» Work instruction
With no images included, output each entry below exactly as it appears.

» Provided information
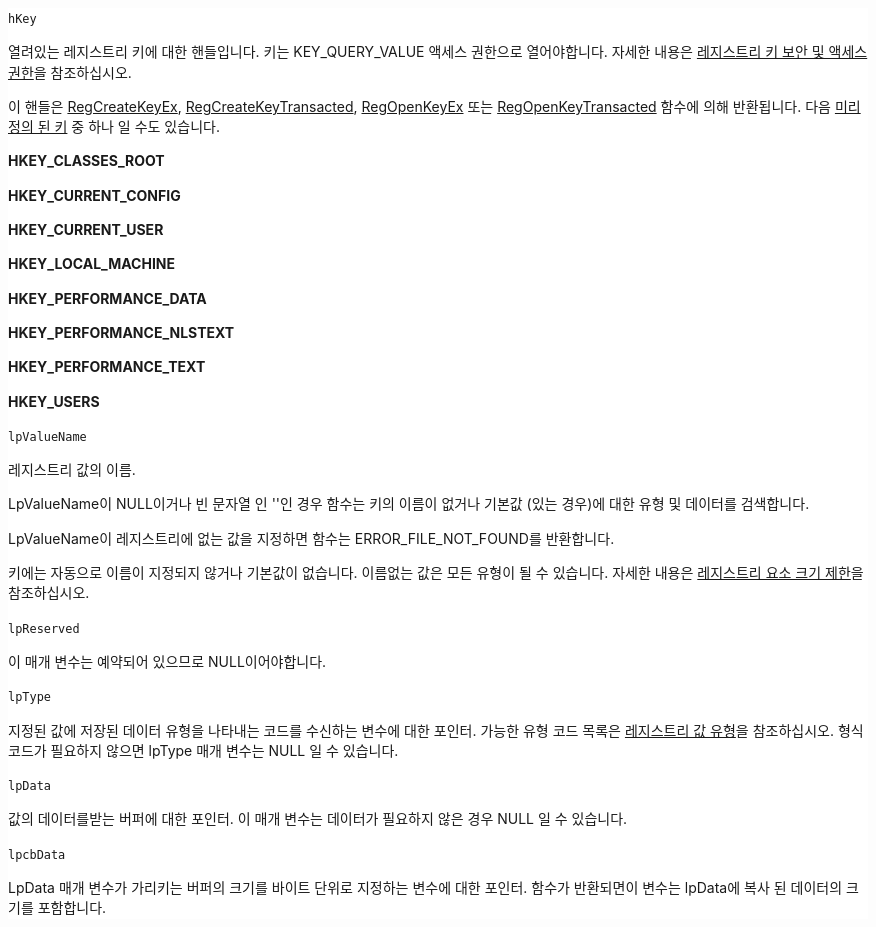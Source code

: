 `hKey`

열려있는 레지스트리 키에 대한 핸들입니다. 키는 KEY_QUERY_VALUE 액세스 권한으로 열어야합니다. 자세한 내용은 [레지스트리 키 보안 및 액세스 권한](https://docs.microsoft.com/windows/desktop/SysInfo/registry-key-security-and-access-rights)을 참조하십시오.

이 핸들은 [RegCreateKeyEx](https://docs.microsoft.com/windows/desktop/api/winreg/nf-winreg-regcreatekeyexa), [RegCreateKeyTransacted](https://docs.microsoft.com/windows/desktop/api/winreg/nf-winreg-regcreatekeytransacteda), [RegOpenKeyEx](https://docs.microsoft.com/windows/desktop/api/winreg/nf-winreg-regopenkeyexa) 또는 [RegOpenKeyTransacted](https://docs.microsoft.com/windows/desktop/api/winreg/nf-winreg-regopenkeytransacteda) 함수에 의해 반환됩니다. 다음 [미리 정의 된 키](https://docs.microsoft.com/windows/desktop/SysInfo/predefined-keys) 중 하나 일 수도 있습니다.

**HKEY_CLASSES_ROOT**

**HKEY_CURRENT_CONFIG**

**HKEY_CURRENT_USER**

**HKEY_LOCAL_MACHINE**

**HKEY_PERFORMANCE_DATA**

**HKEY_PERFORMANCE_NLSTEXT**

**HKEY_PERFORMANCE_TEXT**

**HKEY_USERS**



`lpValueName`

레지스트리 값의 이름.

LpValueName이 NULL이거나 빈 문자열 인 ''인 경우 함수는 키의 이름이 없거나 기본값 (있는 경우)에 대한 유형 및 데이터를 검색합니다.

LpValueName이 레지스트리에 없는 값을 지정하면 함수는 ERROR_FILE_NOT_FOUND를 반환합니다.

키에는 자동으로 이름이 지정되지 않거나 기본값이 없습니다. 이름없는 값은 모든 유형이 될 수 있습니다. 자세한 내용은 [레지스트리 요소 크기 제한](https://docs.microsoft.com/windows/desktop/SysInfo/registry-element-size-limits)을 참조하십시오.



`lpReserved`

이 매개 변수는 예약되어 있으므로 NULL이어야합니다.



`lpType`

지정된 값에 저장된 데이터 유형을 나타내는 코드를 수신하는 변수에 대한 포인터. 가능한 유형 코드 목록은 [레지스트리 값 유형](https://docs.microsoft.com/windows/desktop/SysInfo/registry-value-types)을 참조하십시오. 형식 코드가 필요하지 않으면 lpType 매개 변수는 NULL 일 수 있습니다.



`lpData`

값의 데이터를받는 버퍼에 대한 포인터. 이 매개 변수는 데이터가 필요하지 않은 경우 NULL 일 수 있습니다.



`lpcbData`

LpData 매개 변수가 가리키는 버퍼의 크기를 바이트 단위로 지정하는 변수에 대한 포인터. 함수가 반환되면이 변수는 lpData에 복사 된 데이터의 크기를 포함합니다.
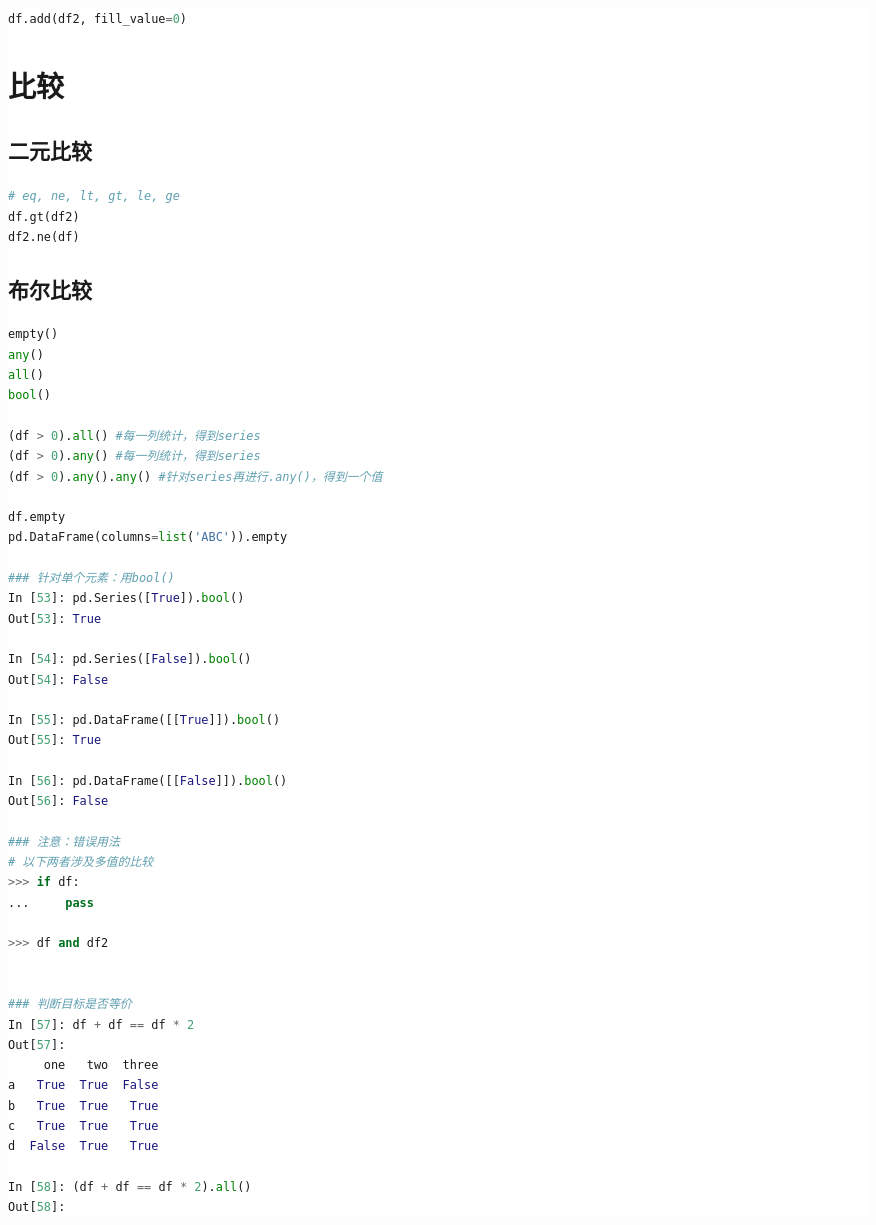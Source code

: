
```python
df.add(df2, fill_value=0)
```



# 比较

## 二元比较

```python
# eq, ne, lt, gt, le, ge
df.gt(df2)
df2.ne(df)
```



## 布尔比较

```python
empty()
any()
all()
bool()

(df > 0).all() #每一列统计，得到series
(df > 0).any() #每一列统计，得到series
(df > 0).any().any() #针对series再进行.any()，得到一个值

df.empty
pd.DataFrame(columns=list('ABC')).empty

### 针对单个元素：用bool()
In [53]: pd.Series([True]).bool()
Out[53]: True

In [54]: pd.Series([False]).bool()
Out[54]: False

In [55]: pd.DataFrame([[True]]).bool()
Out[55]: True

In [56]: pd.DataFrame([[False]]).bool()
Out[56]: False
    
### 注意：错误用法
# 以下两者涉及多值的比较
>>> if df:
...     pass

>>> df and df2


### 判断目标是否等价
In [57]: df + df == df * 2
Out[57]: 
     one   two  three
a   True  True  False
b   True  True   True
c   True  True   True
d  False  True   True

In [58]: (df + df == df * 2).all()
Out[58]: 
```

» Your solution
Source code

: `hKey`

열려있는 레지스트리 키에 대한 핸들입니다. 키는 KEY_QUERY_VALUE 액세스 권한으로 열어야합니다. 자세한 내용은 [레지스트리 키 보안 및 액세스 권한](https://docs.microsoft.com/windows/desktop/SysInfo/registry-key-security-and-access-rights)을 참조하십시오.

이 핸들은 [RegCreateKeyEx](https://docs.microsoft.com/windows/desktop/api/winreg/nf-winreg-regcreatekeyexa), [RegCreateKeyTransacted](https://docs.microsoft.com/windows/desktop/api/winreg/nf-winreg-regcreatekeytransacteda), [RegOpenKeyEx](https://docs.microsoft.com/windows/desktop/api/winreg/nf-winreg-regopenkeyexa) 또는 [RegOpenKeyTransacted](https://docs.microsoft.com/windows/desktop/api/winreg/nf-winreg-regopenkeytransacteda) 함수에 의해 반환됩니다. 다음 [미리 정의 된 키](https://docs.microsoft.com/windows/desktop/SysInfo/predefined-keys) 중 하나 일 수도 있습니다.

**HKEY_CLASSES_ROOT**

**HKEY_CURRENT_CONFIG**

**HKEY_CURRENT_USER**

**HKEY_LOCAL_MACHINE**

**HKEY_PERFORMANCE_DATA**

**HKEY_PERFORMANCE_NLSTEXT**

**HKEY_PERFORMANCE_TEXT**

**HKEY_USERS**



`lpValueName`

레지스트리 값의 이름.

LpValueName이 NULL이거나 빈 문자열 인 ''인 경우 함수는 키의 이름이 없거나 기본값 (있는 경우)에 대한 유형 및 데이터를 검색합니다.

LpValueName이 레지스트리에 없는 값을 지정하면 함수는 ERROR_FILE_NOT_FOUND를 반환합니다.

키에는 자동으로 이름이 지정되지 않거나 기본값이 없습니다. 이름없는 값은 모든 유형이 될 수 있습니다. 자세한 내용은 [레지스트리 요소 크기 제한](https://docs.microsoft.com/windows/desktop/SysInfo/registry-element-size-limits)을 참조하십시오.



`lpReserved`

이 매개 변수는 예약되어 있으므로 NULL이어야합니다.



`lpType`

지정된 값에 저장된 데이터 유형을 나타내는 코드를 수신하는 변수에 대한 포인터. 가능한 유형 코드 목록은 [레지스트리 값 유형](https://docs.microsoft.com/windows/desktop/SysInfo/registry-value-types)을 참조하십시오. 형식 코드가 필요하지 않으면 lpType 매개 변수는 NULL 일 수 있습니다.



`lpData`

값의 데이터를받는 버퍼에 대한 포인터. 이 매개 변수는 데이터가 필요하지 않은 경우 NULL 일 수 있습니다.



`lpcbData`

LpData 매개 변수가 가리키는 버퍼의 크기를 바이트 단위로 지정하는 변수에 대한 포인터. 함수가 반환되면이 변수는 lpData에 복사 된 데이터의 크기를 포함합니다.
Source code

:
```python
df.add(df2, fill_value=0)
```



# 比较

## 二元比较

```python
# eq, ne, lt, gt, le, ge
df.gt(df2)
df2.ne(df)
```



## 布尔比较

```python
empty()
any()
all()
bool()

(df > 0).all() #每一列统计，得到series
(df > 0).any() #每一列统计，得到series
(df > 0).any().any() #针对series再进行.any()，得到一个值

df.empty
pd.DataFrame(columns=list('ABC')).empty

### 针对单个元素：用bool()
In [53]: pd.Series([True]).bool()
Out[53]: True

In [54]: pd.Series([False]).bool()
Out[54]: False

In [55]: pd.DataFrame([[True]]).bool()
Out[55]: True

In [56]: pd.DataFrame([[False]]).bool()
Out[56]: False
    
### 注意：错误用法
# 以下两者涉及多值的比较
>>> if df:
...     pass

>>> df and df2


### 判断目标是否等价
In [57]: df + df == df * 2
Out[57]: 
     one   two  three
a   True  True  False
b   True  True   True
c   True  True   True
d  False  True   True

In [58]: (df + df == df * 2).all()
Out[58]: 
```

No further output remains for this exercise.